Pandangannya tertuju di gemulai butiran yang seakan tak putus. Terus bergulir hingga mengulum waktu yang tergerus.
Bagi Tio hujan bukan penghalang jalan. Bukan pula cobaan yang harus diabaikan. Berteman hujan merupakan hal terindah. Yang mungkin bagi sebagian orang menuai resah. Tenggelam dalam lelah dan lebih memilih tuk berebah.

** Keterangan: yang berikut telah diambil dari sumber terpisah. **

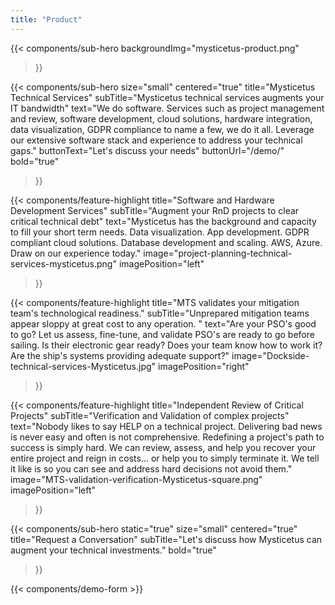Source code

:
 ```yaml
---
title: "Product"
---
```


{{< components/sub-hero
	backgroundImg="mysticetus-product.png"
>}}

{{< components/sub-hero
	size="small"
	centered="true"
	title="Mysticetus Technical Services"
	subTitle="Mysticetus technical services augments your IT bandwidth"
	text="We do software. Services such as project management and review, software development, cloud solutions, hardware integration, data visualization, GDPR compliance to name a few, we do it all. Leverage our extensive software stack and experience to address your technical gaps."
	buttonText="Let's discuss your needs"
	buttonUrl="/demo/"
	bold="true"
>}}

{{< components/feature-highlight
	title="Software and Hardware Development Services"
	subTitle="Augment your RnD projects to clear critical technical debt"
	text="Mysticetus has the background and capacity to fill your short term needs. Data visualization. App development. GDPR compliant cloud solutions. Database development and scaling. AWS, Azure. Draw on our experience today."
	image="project-planning-technical-services-mysticetus.png"
	imagePosition="left"

>}}

{{< components/feature-highlight
	title="MTS validates your mitigation team's technological readiness."
	subTitle="Unprepared mitigation teams appear sloppy at great cost to any operation. "
	text="Are your PSO's good to go? Let us assess, fine-tune, and validate PSO's are ready to go before sailing. Is their electronic gear ready? Does your team know how to work it? Are the ship's systems providing adequate support?"
	image="Dockside-technical-services-Mysticetus.jpg"
	imagePosition="right"

>}}

{{< components/feature-highlight
	title="Independent Review of Critical Projects"
	subTitle="Verification and Validation of complex projects"
	text="Nobody likes to say HELP on a technical project. Delivering bad news is never easy and often is not comprehensive. Redefining a project's path to success is simply hard. We can review, assess, and help you recover your entire project and reign in costs... or help you to simply terminate it. We tell it like is so you can see and address hard decisions not avoid them."
	image="MTS-validation-verification-Mysticetus-square.png"
	imagePosition="left"

>}}

{{< components/sub-hero
	static="true"
	size="small"
	centered="true"
	title="Request a Conversation"
	subTitle="Let's discuss how Mysticetus can augment your technical investments."
	bold="true"
>}}

{{< components/demo-form >}}
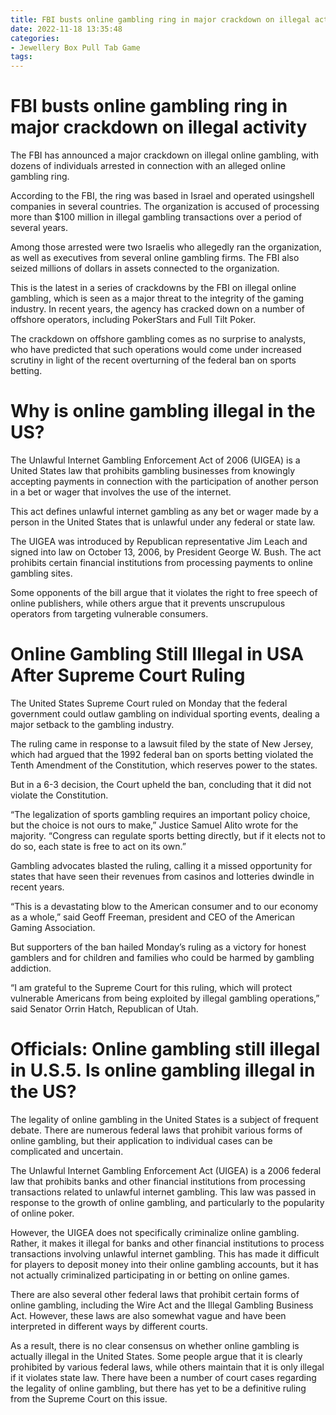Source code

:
 ```yaml
---
title: FBI busts online gambling ring in major crackdown on illegal activity
date: 2022-11-18 13:35:48
categories:
- Jewellery Box Pull Tab Game
tags:
---
```



#  FBI busts online gambling ring in major crackdown on illegal activity

The FBI has announced a major crackdown on illegal online gambling, with dozens of individuals arrested in connection with an alleged online gambling ring.

According to the FBI, the ring was based in Israel and operated usingshell companies in several countries. The organization is accused of processing more than $100 million in illegal gambling transactions over a period of several years.

Among those arrested were two Israelis who allegedly ran the organization, as well as executives from several online gambling firms. The FBI also seized millions of dollars in assets connected to the organization.

This is the latest in a series of crackdowns by the FBI on illegal online gambling, which is seen as a major threat to the integrity of the gaming industry. In recent years, the agency has cracked down on a number of offshore operators, including PokerStars and Full Tilt Poker.

The crackdown on offshore gambling comes as no surprise to analysts, who have predicted that such operations would come under increased scrutiny in light of the recent overturning of the federal ban on sports betting.

#  Why is online gambling illegal in the US? 

The Unlawful Internet Gambling Enforcement Act of 2006 (UIGEA) is a United States law that prohibits gambling businesses from knowingly accepting payments in connection with the participation of another person in a bet or wager that involves the use of the internet.

This act defines unlawful internet gambling as any bet or wager made by a person in the United States that is unlawful under any federal or state law.

The UIGEA was introduced by Republican representative Jim Leach and signed into law on October 13, 2006, by President George W. Bush. The act prohibits certain financial institutions from processing payments to online gambling sites.

Some opponents of the bill argue that it violates the right to free speech of online publishers, while others argue that it prevents unscrupulous operators from targeting vulnerable consumers.

#  Online Gambling Still Illegal in USA After Supreme Court Ruling

The United States Supreme Court ruled on Monday that the federal government could outlaw gambling on individual sporting events, dealing a major setback to the gambling industry.

The ruling came in response to a lawsuit filed by the state of New Jersey, which had argued that the 1992 federal ban on sports betting violated the Tenth Amendment of the Constitution, which reserves power to the states.

But in a 6-3 decision, the Court upheld the ban, concluding that it did not violate the Constitution.

“The legalization of sports gambling requires an important policy choice, but the choice is not ours to make,” Justice Samuel Alito wrote for the majority. “Congress can regulate sports betting directly, but if it elects not to do so, each state is free to act on its own.”

Gambling advocates blasted the ruling, calling it a missed opportunity for states that have seen their revenues from casinos and lotteries dwindle in recent years.

“This is a devastating blow to the American consumer and to our economy as a whole,” said Geoff Freeman, president and CEO of the American Gaming Association.

But supporters of the ban hailed Monday’s ruling as a victory for honest gamblers and for children and families who could be harmed by gambling addiction.

“I am grateful to the Supreme Court for this ruling, which will protect vulnerable Americans from being exploited by illegal gambling operations,” said Senator Orrin Hatch, Republican of Utah.

#  Officials: Online gambling still illegal in U.S.5. Is online gambling illegal in the US?

The legality of online gambling in the United States is a subject of frequent debate. There are numerous federal laws that prohibit various forms of online gambling, but their application to individual cases can be complicated and uncertain.

The Unlawful Internet Gambling Enforcement Act (UIGEA) is a 2006 federal law that prohibits banks and other financial institutions from processing transactions related to unlawful internet gambling. This law was passed in response to the growth of online gambling, and particularly to the popularity of online poker.

However, the UIGEA does not specifically criminalize online gambling. Rather, it makes it illegal for banks and other financial institutions to process transactions involving unlawful internet gambling. This has made it difficult for players to deposit money into their online gambling accounts, but it has not actually criminalized participating in or betting on online games.

There are also several other federal laws that prohibit certain forms of online gambling, including the Wire Act and the Illegal Gambling Business Act. However, these laws are also somewhat vague and have been interpreted in different ways by different courts.

As a result, there is no clear consensus on whether online gambling is actually illegal in the United States. Some people argue that it is clearly prohibited by various federal laws, while others maintain that it is only illegal if it violates state law. There have been a number of court cases regarding the legality of online gambling, but there has yet to be a definitive ruling from the Supreme Court on this issue.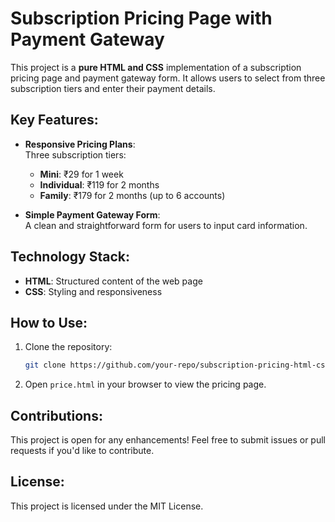 # Subscription Pricing Page with Payment Gateway

This project is a **pure HTML and CSS** implementation of a subscription pricing page and payment gateway form. It allows users to select from three subscription tiers and enter their payment details.

## Key Features:
- **Responsive Pricing Plans**:  
  Three subscription tiers:
  - **Mini**: ₹29 for 1 week
  - **Individual**: ₹119 for 2 months
  - **Family**: ₹179 for 2 months (up to 6 accounts)
  
- **Simple Payment Gateway Form**:  
  A clean and straightforward form for users to input card information.

## Technology Stack:
- **HTML**: Structured content of the web page
- **CSS**: Styling and responsiveness

## How to Use:
1. Clone the repository:
   ```bash
   git clone https://github.com/your-repo/subscription-pricing-html-css.git
   ```
2. Open `price.html` in your browser to view the pricing page.

## Contributions:
This project is open for any enhancements! Feel free to submit issues or pull requests if you'd like to contribute.

## License:
This project is licensed under the MIT License.


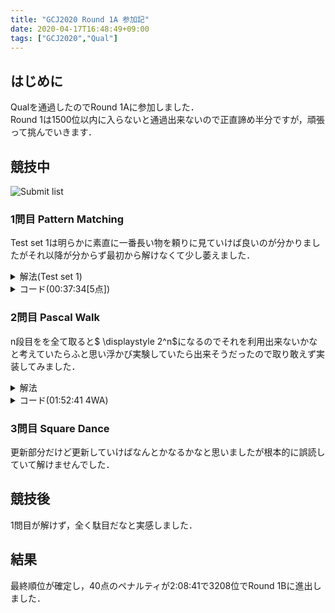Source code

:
 ```yaml
---
title: "GCJ2020 Round 1A 参加記"
date: 2020-04-17T16:48:49+09:00
tags: ["GCJ2020","Qual"]
---
```

## はじめに

Qualを通過したのでRound 1Aに参加しました．  
Round 1は1500位以内に入らないと通過出来ないので正直諦め半分ですが，頑張って挑んでいきます．  

## 競技中

![Submit list](/images/gcj2020_r1a_submitlist.jpg)

### 1問目 Pattern Matching

Test set 1は明らかに素直に一番長い物を頼りに見ていけば良いのが分かりましたがそれ以降が分からず最初から解けなくて少し萎えました．  

<details><summary>解法(Test set 1)</summary>
長さが最大の物を基準にその他がそれで対応出来るかを見てそれが構成出来ればそのまま出来なければ"*"を出力します．  
</details>

<details><summary>コード(00:37:34[5点])</summary>

```cpp
#include <bits/stdc++.h>
using namespace std;
using i64 = long long;
#define endl "\n"

int main()
{
  i64 T;
  cin >> T;
  for (i64 _ = 1; _ <= T; _++)
  {
    i64 N;
    cin >> N;
    vector<string> P(N);
    vector<i64> size(N);
    for (i64 i = 0; i < N; i++)
    {
      cin >> P[i];
      reverse(P[i].begin(), P[i].end());
      size[i] = P[i].size();
    }
    string ans;
    i64 it = max_element(size.begin(), size.end()) - size.begin();
    ans = P[it].substr(0, size[it] - 1);
    for (i64 i = 0; i < N; i++)
      if (ans.substr(0, size[i] - 1) != P[i].substr(0, size[i] - 1))
      {
        ans = "*";
      }
    reverse(ans.begin(), ans.end());
    cout << "Case #" << _ << ": " << ans << endl;
  }
  return 0;
}
```

</details>

### 2問目 Pascal Walk

n段目をを全て取ると$ \displaystyle 2^n$になるのでそれを利用出来ないかなと考えていたらふと思い浮かび実験していたら出来そうだったので取り敢えず実装してみました．  

<details><summary>解法</summary>
何段使うか総当りして最後に不足分端を進んで調整して構築します．  
</details>

<details><summary>コード(01:52:41 4WA)</summary>

```cpp
#include <bits/stdc++.h>
using namespace std;
using i64 = long long;
#define endl "\n"

int main()
{
  i64 T;
  cin >> T;
  for (i64 _ = 1; _ <= T; _++)
  {
    i64 N;
    cin >> N;
    cout << "Case #" << _ << ":" << endl;
    for (i64 i = 0; i <= 31; i++)
    {
      i64 t = N - i;
      i64 last = -1;
      i64 cnt = 0;
      for (i64 j = 31; 0 <= j; j--)
      {
        if (t & (1LL << j))
        {
          last = max(last, j);
        }
        if (last != -1 && !(t & (1LL << j)))
        {
          cnt++;
        }
      }
      if (cnt <= i)
      {
        cout << "1 1" << endl;
        i64 now = 1;
        bool left = true;
        for (i64 j = 1; j <= last; j++)
        {
          if (t & (1LL << j))
          {
            for (i64 k = 0; k < j + 1; k++)
              cout << j + 1 << " " << (left ? k + 1 : j + 1 - k) << endl;
            left = !left;
            now += (1LL << j);
          }
          else
          {
            cout << j + 1 << " " << (left ? 1 : j + 1) << endl;
            now++;
          }
        }
        for (; now + 1 <= N; last++)
        {
          cout << last + 2 << " " << (left ? 1 : last + 2) << endl;
          now++;
        }
        break;
      }
    }
  }
  return 0;
}
```

</details>

### 3問目 Square Dance

更新部分だけど更新していけばなんとかなるかなと思いましたが根本的に誤読していて解けませんでした．  

## 競技後

1問目が解けず，全く駄目だなと実感しました．  

## 結果

最終順位が確定し，40点のペナルティが2:08:41で3208位でRound 1Bに進出しました．  
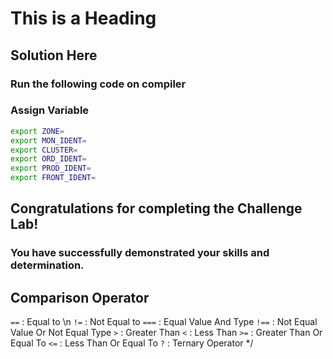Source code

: # This is a Heading

## Solution Here

### Run the following code on compiler

### Assign Variable
```bash
export ZONE=
export MON_IDENT=
export CLUSTER=
export ORD_IDENT=
export PROD_IDENT=
export FRONT_IDENT=
```
## Congratulations  for completing the Challenge Lab!

### You have successfully demonstrated your skills and determination.


## Comparison Operator
```==``` : Equal to \n
```!=``` : Not Equal to
```===``` : Equal Value And Type
```!==``` : Not Equal Value Or Not Equal Type
```>``` : Greater Than
```<``` : Less Than
```>=``` : Greater Than Or Equal To
```<=``` : Less Than Or Equal To
```?``` : Ternary Operator
 */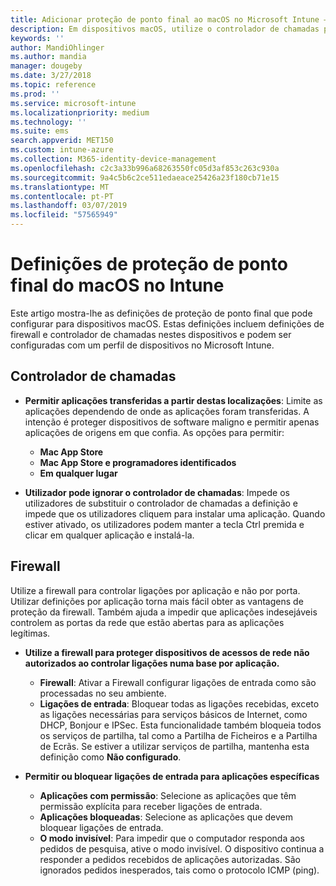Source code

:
 ```yaml
---
title: Adicionar proteção de ponto final ao macOS no Microsoft Intune – Azure | Microsoft Docs
description: Em dispositivos macOS, utilize o controlador de chamadas para determinar onde as aplicações podem ser instaladas, incluindo a Mac App Store. Ativar ou configurar uma firewall permite aplicações específicas, bloqueia aplicações específicas, utiliza o modo invisível e até bloqueia determinados tipos de ligações de entrada com o Microsoft Intune.
keywords: ''
author: MandiOhlinger
ms.author: mandia
manager: dougeby
ms.date: 3/27/2018
ms.topic: reference
ms.prod: ''
ms.service: microsoft-intune
ms.localizationpriority: medium
ms.technology: ''
ms.suite: ems
search.appverid: MET150
ms.custom: intune-azure
ms.collection: M365-identity-device-management
ms.openlocfilehash: c2c3a33b996a68263550fc05d3af853c263c930a
ms.sourcegitcommit: 9a4c5b6c2ce511edaeace25426a23f180cb71e15
ms.translationtype: MT
ms.contentlocale: pt-PT
ms.lasthandoff: 03/07/2019
ms.locfileid: "57565949"
---
```

# <a name="macos-endpoint-protection-settings-in-intune"></a>Definições de proteção de ponto final do macOS no Intune

Este artigo mostra-lhe as definições de proteção de ponto final que pode configurar para dispositivos macOS. Estas definições incluem definições de firewall e controlador de chamadas nestes dispositivos e podem ser configuradas com um perfil de dispositivos no Microsoft Intune.

## <a name="gatekeeper"></a>Controlador de chamadas

- **Permitir aplicações transferidas a partir destas localizações**: Limite as aplicações dependendo de onde as aplicações foram transferidas. A intenção é proteger dispositivos de software maligno e permitir apenas aplicações de origens em que confia. As opções para permitir: 
  - **Mac App Store**
  - **Mac App Store e programadores identificados**
  - **Em qualquer lugar**

- **Utilizador pode ignorar o controlador de chamadas**: Impede os utilizadores de substituir o controlador de chamadas a definição e impede que os utilizadores cliquem para instalar uma aplicação. Quando estiver ativado, os utilizadores podem manter a tecla Ctrl premida e clicar em qualquer aplicação e instalá-la.

## <a name="firewall"></a>Firewall

Utilize a firewall para controlar ligações por aplicação e não por porta. Utilizar definições por aplicação torna mais fácil obter as vantagens de proteção da firewall. Também ajuda a impedir que aplicações indesejáveis controlem as portas da rede que estão abertas para as aplicações legítimas.

- **Utilize a firewall para proteger dispositivos de acessos de rede não autorizados ao controlar ligações numa base por aplicação.**
  - **Firewall**: Ativar a Firewall configurar ligações de entrada como são processadas no seu ambiente.
  - **Ligações de entrada**: Bloquear todas as ligações recebidas, exceto as ligações necessárias para serviços básicos de Internet, como DHCP, Bonjour e IPSec. Esta funcionalidade também bloqueia todos os serviços de partilha, tal como a Partilha de Ficheiros e a Partilha de Ecrãs. Se estiver a utilizar serviços de partilha, mantenha esta definição como **Não configurado**.

- **Permitir ou bloquear ligações de entrada para aplicações específicas**
  - **Aplicações com permissão**: Selecione as aplicações que têm permissão explícita para receber ligações de entrada.
  - **Aplicações bloqueadas**: Selecione as aplicações que devem bloquear ligações de entrada.
  - **O modo invisível**: Para impedir que o computador responda aos pedidos de pesquisa, ative o modo invisível. O dispositivo continua a responder a pedidos recebidos de aplicações autorizadas. São ignorados pedidos inesperados, tais como o protocolo ICMP (ping).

Berbeda dengan Tio. Hujan kiranya bukan musuh yang harus dilawan. Saat hati tengah dirundung penantian. Hujan justru meramaikan suasana hati yang terkurung dalam kehampaan.
"Tuut..... tuut..."
Suara ponsel itu seolah menggugah lamunan. Bagai sambaran kilat begitu cepat melesat menghentak laju kesunyian. Menggetarkan relung hati yang terpasung dalam gejolak penuh senyap. Segera saja Tio menekan tombol angkat dari layar gawai. Terdengar suara yang begitu jelas walau wajah tak tergapai.
"Hai, kau sudah menunggu."
"Eh, kau. Iyalah tentu."
"Dengan siapa kau?"
"Hujan. Siapa lagi."
"Ah, lagi lagi hujan. Apa kau tak bosan? Pun tak takut kedinginan? Lebih baik segera pulang."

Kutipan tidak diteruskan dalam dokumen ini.